Par principe et nonobstant les dispositions des articles L.300-2 et R.311-32 (anc.) du Code de l’urbanisme selon lesquelles, d’une part, la« création de zone d’aménagement concerté » est soumise à concertation et, d’autre part, « la suppression d’une zone d’aménagement concerté est prononcée (…) dans les formes prescrites pour la création de la zone », la suppression d’une ZAC ne relève pas du champ d’application de l’article L.300-2 du Code de l’urbanisme. Par ailleurs, cette suppression peut être motivée par des considérations tenant à l’aménageur de cette zone et, notamment, par son intérêt financier.
CAA. Paris, 2 février 2006, Cne de Puteaux, req. n°03PA00122
Par un arrêté du 19 avril 1994, le Préfet des Hauts-de-Seine avait créé la ZAC « Nord du Rond-Point des Bergères » sur le territoire de la commune de Puteaux, dont l’EPAD fut ensuite désigné aménageur. Toutefois, ne pouvant faire face aux charges financières relatives à l’acquisition des terrains nécessaires à la réalisation de la ZAC, l’EPAD sollicita du représentant de l’Etat dans le département qu’il abroge l’arrêté du 19 avril 1994 et, en d’autres termes, supprime la ZAC précédemment créée ; ce que celui-ci fit par un nouvel arrêté du 8 juillet 2000.
La commune de Puteaux exerça alors un recours en annulation à l’encontre de l’arrêté du 8 juillet 2000 qui fut rejeté comme irrecevable par le Tribunal administratif de Paris et ce, pour violation des prescriptions de l’article L.2122-22 du Code général des collectivités territoriales. La commune interjeta appel de ce jugement auprès de la Cour administrative d’appel de Paris, laquelle annula le jugement de première instance mais rejeta néanmoins sur le fond le recours en annulation à l’encontre de l’arrêté du 8 juillet 2000 et ce faisant, apporta deux précisions d’importance en matière de suppression de ZAC, la première concernant la procédure préalable, la seconde ayant trait aux motifs de cette suppression.
La commune de Puteaux soutenait, en effet, que la procédure de concertation organisée par l’EPAD avant de solliciter la suppression de la ZAC créée en 1994 n’avait pas respecté les prescriptions de l’article L.300-2 du Code de l’urbanisme.
On sait en effet qu’à la date d’édiction de l’arrêté contesté – le 8 juillet 2000, soit antérieurement à l’entrée en vigueur de la loi du 13 décembre 2000 dite « SRU » – l’article R.332-30 du Code de l’urbanisme alors applicable disposait que « la suppression d’une zone d’aménagement concerté est prononcée (…) dans les formes prescrites pour la création de la zone ». Et précisément, aux termes de l’article L.300-2 du Code de l’urbanisme toute « création de zone d’aménagement concerté » doit être précédée de la procédure de concertation qu’il organise.
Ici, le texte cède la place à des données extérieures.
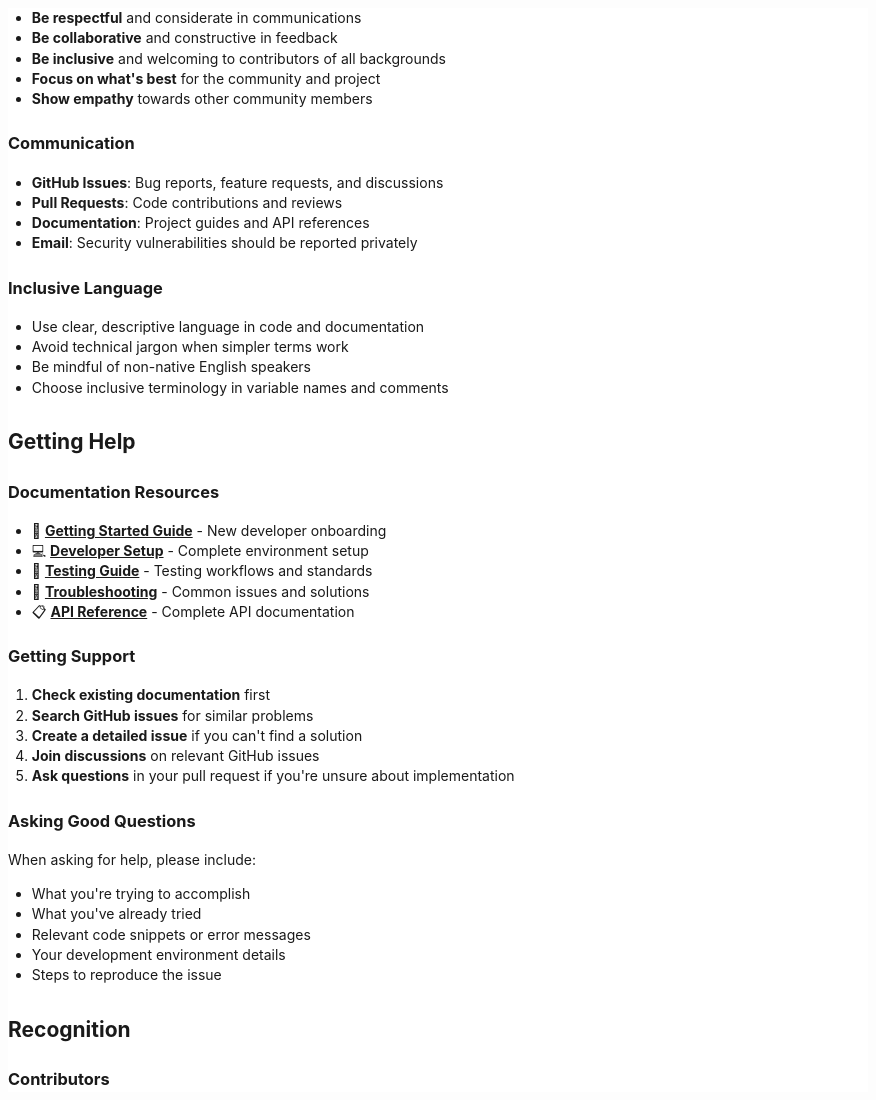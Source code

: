 - **Be respectful** and considerate in communications
- **Be collaborative** and constructive in feedback
- **Be inclusive** and welcoming to contributors of all backgrounds
- **Focus on what's best** for the community and project
- **Show empathy** towards other community members

### Communication

- **GitHub Issues**: Bug reports, feature requests, and discussions
- **Pull Requests**: Code contributions and reviews
- **Documentation**: Project guides and API references
- **Email**: Security vulnerabilities should be reported privately

### Inclusive Language

- Use clear, descriptive language in code and documentation
- Avoid technical jargon when simpler terms work
- Be mindful of non-native English speakers
- Choose inclusive terminology in variable names and comments

## Getting Help

### Documentation Resources

- 📖 **[Getting Started Guide](docs/getting-started/GETTING_STARTED.md)** - New developer onboarding
- 💻 **[Developer Setup](docs/development/DEVELOPER_SETUP.md)** - Complete environment setup
- 🧪 **[Testing Guide](docs/development/TESTING.md)** - Testing workflows and standards
- 🔧 **[Troubleshooting](docs/troubleshooting/)** - Common issues and solutions
- 📋 **[API Reference](docs/reference/API_REFERENCE.md)** - Complete API documentation

### Getting Support

1. **Check existing documentation** first
2. **Search GitHub issues** for similar problems
3. **Create a detailed issue** if you can't find a solution
4. **Join discussions** on relevant GitHub issues
5. **Ask questions** in your pull request if you're unsure about implementation

### Asking Good Questions

When asking for help, please include:

- What you're trying to accomplish
- What you've already tried
- Relevant code snippets or error messages
- Your development environment details
- Steps to reproduce the issue

## Recognition

### Contributors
Pour autant, la Cour administrative d’appel de Paris refusa d’apprécier la régularité de la « concertation » organisée par l’EPAD à la lumière de l’article L.300-2 du Code de l’urbanisme et, par voie de conséquence, rejeta le moyen tiré de ce dernier à l’encontre de l’arrêté du 8 juillet 2000 :
« Considérant que la décision de suppression d'une zone d'aménagement concerté ne figure pas parmi les catégories d'actes pour lesquels, en vertu des dispositions combinées de l'article L. 300-2 et de l'article R. 300-1 du code de l'urbanisme pris pour l'application du c) de l'article L. 300-2, l'organisation d'une concertation préalable est obligatoire ; que, si l'article R. 311-32 précité impose que l'acte de suppression d'une zone d'aménagement concerté soit pris dans les mêmes formes que celui par lequel la zone a été créée, il n'implique la répétition des procédures préalables à la création avant l'intervention de l'acte de suppression que pour autant que ces procédures soient de nature à mieux éclairer l'auteur de la décision à prendre ; que tel n'était pas le cas de la procédure de concertation de l'article L. 300-2 précité, eu égard aux motifs budgétaires qui justifiaient la suppression de la zone et au peu d'influence de la mesure sur les conditions de vie des résidents du quartier, alors même que l'arrêté de création n'avait reçu aucun réel commencement d'exécution ; qu'ainsi, l'EPAD n'était pas tenu de mettre en oeuvre cette procédure avant de saisir le préfet d'une demande d'abrogation de l'arrêté du 19 avril 1994, portant création de la zone d'aménagement concerté Nord du Rond-Point des Bergères ;
Considérant que, compte tenu de ce qui a été dit ci-dessus, la concertation dont le conseil d'administration de l'EPAD a décidé l'organisation par une délibération du 7 juillet 1999 avait un caractère facultatif ; que l'EPAD ne s'est pas référé à l'article L. 300-2 et qu'il n'était donc pas tenu d'en respecter toutes les exigences procédurales ; qu'ainsi les moyens tirés de ce que les dispositions de l'article L. 300-2 ont été méconnues en ce que le conseil d'administration n'a pas déterminé toutes les modalités de la concertation et que la COMMUNE DE PUTEAUX n'a pas donné son accord sur ces modalités sont, en tout état de cause, inopérants ; que les modalités de la concertation, qui consistaient en une information dans deux journaux et la tenue d'un registre en mairie, étaient suffisantes eu égard à la nature du projet concerné, qui n'était pas de nature à modifier de manière substantielle le cadre de vie ou l'activité économique de la commune ; que, compte tenu de l'opposition du maire de Puteaux, la tenue d'un registre à la mairie de la commune a revêtu le caractère d'une formalité impossible et que l'EPAD a pu, sans commettre d'illégalité, y substituer la tenue d'un registre dans un local situé dans la zone d'aménagement concerté et mis à disposition des habitants par l'EPAD ; que, dès lors, les moyens relatifs à la régularité de la concertation préalable doivent être écartés »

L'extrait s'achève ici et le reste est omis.